→ YOUR TASK: Somewhere below are a line with "Setting up the environment" and a later line with "3. Install the". Output exactly those lines and all lines between them.
─── INFORMATION SHOWN ───
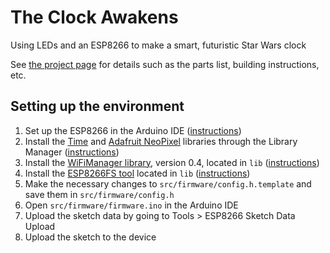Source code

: The Clock Awakens
=================

Using LEDs and an ESP8266 to make a smart, futuristic Star Wars clock

See [the project page](https://hackaday.io/project/7681-the-clock-awakens)
for details such as the parts list, building instructions, etc.

Setting up the environment
--------------------------

1. Set up the ESP8266 in the Arduino IDE ([instructions](https://github.com/esp8266/Arduino))
2. Install the [Time](https://github.com/PaulStoffregen/Time) and [Adafruit NeoPixel](https://github.com/adafruit/Adafruit_NeoPixel) libraries through the Library Manager ([instructions](https://www.arduino.cc/en/Guide/Libraries#toc3))
3. Install the [WiFiManager library](https://github.com/tzapu/WiFiManager), version 0.4, located in `lib` ([instructions](https://www.arduino.cc/en/Guide/Libraries#toc4))
4. Install the [ESP8266FS tool](https://github.com/esp8266/arduino-esp8266fs-plugin) located in `lib` ([instructions](http://arduino.esp8266.com/versions/1.6.5-1160-gef26c5f/doc/reference.html#uploading-files-to-file-system))
5. Make the necessary changes to `src/firmware/config.h.template`
    and save them in `src/firmware/config.h`
6. Open `src/firmware/firmware.ino` in the Arduino IDE
7. Upload the sketch data by going to Tools > ESP8266 Sketch Data Upload
8. Upload the sketch to the device
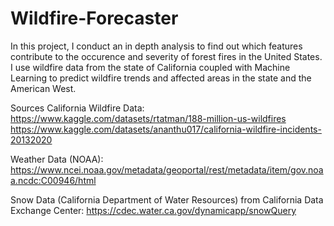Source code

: # Wildfire-Forecaster
In this project, I conduct an in depth analysis to find out which features contribute to the occurence and severity of forest fires in the United States.
I use wildfire data from the state of California coupled with Machine Learning to predict wildfire trends and affected areas in the
state and the American West.


Sources
California Wildfire Data:
https://www.kaggle.com/datasets/rtatman/188-million-us-wildfires
https://www.kaggle.com/datasets/ananthu017/california-wildfire-incidents-20132020

Weather Data (NOAA): 
https://www.ncei.noaa.gov/metadata/geoportal/rest/metadata/item/gov.noaa.ncdc:C00946/html

Snow Data (California Department of Water Resources) from California Data Exchange Center:
https://cdec.water.ca.gov/dynamicapp/snowQuery
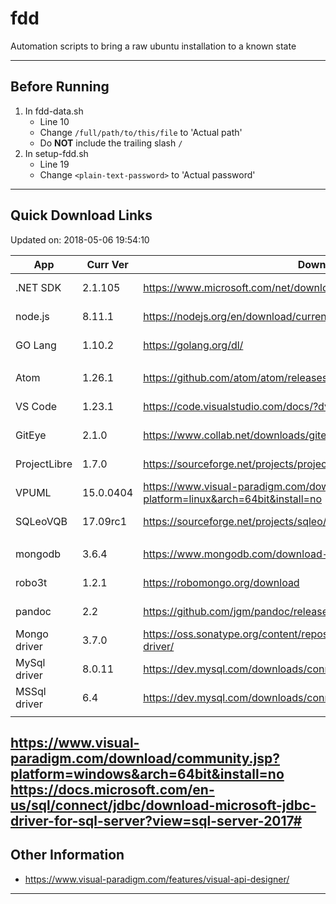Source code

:# fdd
Automation scripts to bring a raw ubuntu installation to a known state

---

## Before Running

1. In fdd-data.sh
	- Line 10
	- Change `/full/path/to/this/file` to 'Actual path'
	- Do **NOT** include the trailing slash `/`
2. In setup-fdd.sh
	- Line 19
	- Change `<plain-text-password>` to 'Actual password'

---

## Quick Download Links
Updated on: 2018-05-06 19:54:10

| App          | Curr Ver  | Download URL                                                                                |   Size |
| ------------ | --------- | ------------------------------------------------------------------------------------------- | ------:|
| .NET SDK     | 2.1.105   | https://www.microsoft.com/net/download/linux                                                | 153 MB |
| node.js      | 8.11.1    | https://nodejs.org/en/download/current/                                                     |  11 MB |
| GO Lang      | 1.10.2    | https://golang.org/dl/                                                                      | 126 MB |
|              |           |                                                                                             |        |
| Atom         | 1.26.1    | https://github.com/atom/atom/releases                                                       | 135 MB |
| VS Code      | 1.23.1    | https://code.visualstudio.com/docs/?dv=linux64                                              |  66 MB |
| GitEye       | 2.1.0     | https://www.collab.net/downloads/giteye#show-Linux                                          | 118 MB |
| ProjectLibre | 1.7.0     | https://sourceforge.net/projects/projectlibre/files/ProjectLibre/                           |  15 MB |
| VPUML        | 15.0.0404 | https://www.visual-paradigm.com/download/community.jsp?platform=linux&arch=64bit&install=no | 426 MB |
| SQLeoVQB     | 17.09rc1  | https://sourceforge.net/projects/sqleo/files/SQLeoVQB/                                      | 1.5 MB |
|              |           |                                                                                             |        |
| mongodb      | 3.6.4     | https://www.mongodb.com/download-center#community                                           |  95 MB |
| robo3t       | 1.2.1     | https://robomongo.org/download                                                              |  35 MB |
| pandoc       | 2.2       | https://github.com/jgm/pandoc/releases                                                      |  26 MB |
| Mongo driver | 3.7.0     | https://oss.sonatype.org/content/repositories/releases/org/mongodb/mongodb-driver/          |   1 MB |
| MySql driver | 8.0.11    | https://dev.mysql.com/downloads/connector/j/                                                |   5 MB |
| MSSql driver | 6.4       | https://dev.mysql.com/downloads/connector/j/                                                |   4 MB |
|              |           |                                                                                             |        |

https://www.visual-paradigm.com/download/community.jsp?platform=windows&arch=64bit&install=no
https://docs.microsoft.com/en-us/sql/connect/jdbc/download-microsoft-jdbc-driver-for-sql-server?view=sql-server-2017#
---

## Other Information
- https://www.visual-paradigm.com/features/visual-api-designer/
---
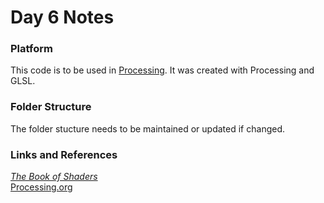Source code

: # Day 6 Notes

### Platform
This code is to be used in [Processing](https://processing.org/). It was created with Processing and GLSL.

### Folder Structure
The folder stucture needs to be maintained or updated if changed.

### Links and References
[*The Book of Shaders*](https://thebookofshaders.com/)   
[Processing.org](https://processing.org/)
───
→ FINAL ANSWER:
Setting up the environment
--------------------------

1. Set up the ESP8266 in the Arduino IDE ([instructions](https://github.com/esp8266/Arduino))
2. Install the [Time](https://github.com/PaulStoffregen/Time) and [Adafruit NeoPixel](https://github.com/adafruit/Adafruit_NeoPixel) libraries through the Library Manager ([instructions](https://www.arduino.cc/en/Guide/Libraries#toc3))
3. Install the [WiFiManager library](https://github.com/tzapu/WiFiManager), version 0.4, located in `lib` ([instructions](https://www.arduino.cc/en/Guide/Libraries#toc4))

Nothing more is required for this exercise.